The response should repeat word for word every line below from the one with "# Quiz: Holocaust" to the one with "Def: Jewish state established after WW2", inclusive, and nothing else; leave pictures out.

*** Opening Records ***

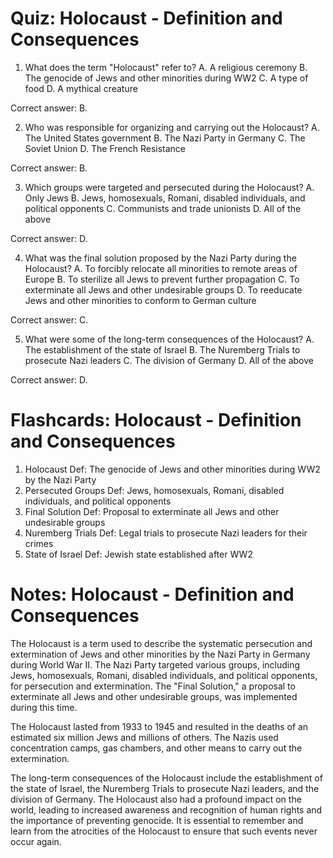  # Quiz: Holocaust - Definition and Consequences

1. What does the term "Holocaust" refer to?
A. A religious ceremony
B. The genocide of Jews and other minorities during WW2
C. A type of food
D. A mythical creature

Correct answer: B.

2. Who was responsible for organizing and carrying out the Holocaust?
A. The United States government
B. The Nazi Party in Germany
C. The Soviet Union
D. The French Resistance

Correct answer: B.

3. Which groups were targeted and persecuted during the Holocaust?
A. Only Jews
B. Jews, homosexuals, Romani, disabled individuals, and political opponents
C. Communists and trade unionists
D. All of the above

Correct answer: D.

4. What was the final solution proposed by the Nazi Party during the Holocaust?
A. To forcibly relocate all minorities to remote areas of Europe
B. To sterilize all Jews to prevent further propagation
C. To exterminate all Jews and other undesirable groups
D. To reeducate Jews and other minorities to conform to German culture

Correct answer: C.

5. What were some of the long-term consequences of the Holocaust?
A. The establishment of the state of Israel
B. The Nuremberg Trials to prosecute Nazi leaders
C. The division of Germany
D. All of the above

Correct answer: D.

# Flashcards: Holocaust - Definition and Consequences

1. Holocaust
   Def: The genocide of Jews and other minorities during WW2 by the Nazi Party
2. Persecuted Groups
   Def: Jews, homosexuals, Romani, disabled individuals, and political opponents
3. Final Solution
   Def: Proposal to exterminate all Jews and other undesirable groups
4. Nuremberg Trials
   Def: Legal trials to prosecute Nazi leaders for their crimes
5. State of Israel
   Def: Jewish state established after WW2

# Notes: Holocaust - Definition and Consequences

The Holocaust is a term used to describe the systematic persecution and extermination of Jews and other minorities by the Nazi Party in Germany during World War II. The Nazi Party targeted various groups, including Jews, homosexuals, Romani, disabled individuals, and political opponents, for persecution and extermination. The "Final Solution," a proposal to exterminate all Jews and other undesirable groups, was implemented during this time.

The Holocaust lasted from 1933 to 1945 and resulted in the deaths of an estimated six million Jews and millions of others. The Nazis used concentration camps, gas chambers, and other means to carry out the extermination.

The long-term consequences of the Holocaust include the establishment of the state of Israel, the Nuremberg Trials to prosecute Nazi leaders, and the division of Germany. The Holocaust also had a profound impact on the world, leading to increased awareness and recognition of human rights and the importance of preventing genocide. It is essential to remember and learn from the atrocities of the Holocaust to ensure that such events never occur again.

*** Closing Records ***
*** Opening Records ***

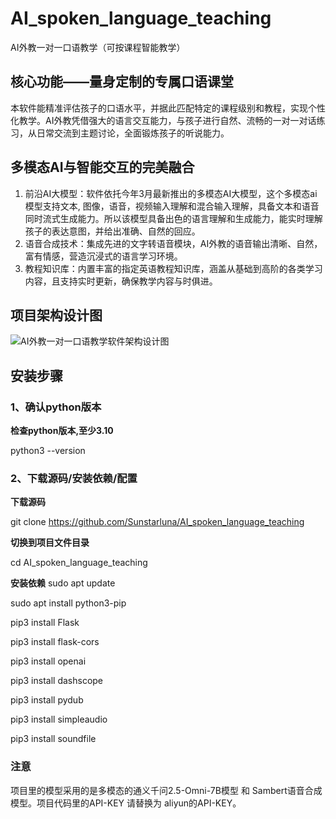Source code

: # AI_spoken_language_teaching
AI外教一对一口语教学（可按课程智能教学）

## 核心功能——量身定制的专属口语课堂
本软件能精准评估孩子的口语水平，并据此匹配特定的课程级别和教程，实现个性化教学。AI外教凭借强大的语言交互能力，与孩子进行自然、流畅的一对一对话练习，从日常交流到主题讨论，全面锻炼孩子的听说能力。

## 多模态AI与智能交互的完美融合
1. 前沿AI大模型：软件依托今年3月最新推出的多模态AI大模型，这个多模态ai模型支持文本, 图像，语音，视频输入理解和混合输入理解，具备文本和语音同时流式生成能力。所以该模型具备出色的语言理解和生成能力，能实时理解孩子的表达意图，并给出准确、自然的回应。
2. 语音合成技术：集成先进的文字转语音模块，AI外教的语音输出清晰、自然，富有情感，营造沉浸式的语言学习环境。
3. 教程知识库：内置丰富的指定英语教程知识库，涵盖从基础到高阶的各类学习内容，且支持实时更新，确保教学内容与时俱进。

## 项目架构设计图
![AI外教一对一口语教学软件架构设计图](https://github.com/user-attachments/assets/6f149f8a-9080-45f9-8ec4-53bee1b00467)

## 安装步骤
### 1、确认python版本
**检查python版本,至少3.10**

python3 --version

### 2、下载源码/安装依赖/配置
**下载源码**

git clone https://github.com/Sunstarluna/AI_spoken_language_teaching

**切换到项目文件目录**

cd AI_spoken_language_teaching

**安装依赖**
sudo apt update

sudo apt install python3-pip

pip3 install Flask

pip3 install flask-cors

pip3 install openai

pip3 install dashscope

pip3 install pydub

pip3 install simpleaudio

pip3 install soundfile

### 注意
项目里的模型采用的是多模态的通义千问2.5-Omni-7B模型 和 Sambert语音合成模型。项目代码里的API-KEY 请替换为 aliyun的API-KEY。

*** Closing Records ***

### Problem solution
  # Quiz: Holocaust - Definition and Consequences

1. What does the term "Holocaust" refer to?
A. A religious ceremony
B. The genocide of Jews and other minorities during WW2
C. A type of food
D. A mythical creature

Correct answer: B.

2. Who was responsible for organizing and carrying out the Holocaust?
A. The United States government
B. The Nazi Party in Germany
C. The Soviet Union
D. The French Resistance

Correct answer: B.

3. Which groups were targeted and persecuted during the Holocaust?
A. Only Jews
B. Jews, homosexuals, Romani, disabled individuals, and political opponents
C. Communists and trade unionists
D. All of the above

Correct answer: D.

4. What was the final solution proposed by the Nazi Party during the Holocaust?
A. To forcibly relocate all minorities to remote areas of Europe
B. To sterilize all Jews to prevent further propagation
C. To exterminate all Jews and other undesirable groups
D. To reeducate Jews and other minorities to conform to German culture

Correct answer: C.

5. What were some of the long-term consequences of the Holocaust?
A. The establishment of the state of Israel
B. The Nuremberg Trials to prosecute Nazi leaders
C. The division of Germany
D. All of the above

Correct answer: D.

# Flashcards: Holocaust - Definition and Consequences

1. Holocaust
   Def: The genocide of Jews and other minorities during WW2 by the Nazi Party
2. Persecuted Groups
   Def: Jews, homosexuals, Romani, disabled individuals, and political opponents
3. Final Solution
   Def: Proposal to exterminate all Jews and other undesirable groups
4. Nuremberg Trials
   Def: Legal trials to prosecute Nazi leaders for their crimes
5. State of Israel
   Def: Jewish state established after WW2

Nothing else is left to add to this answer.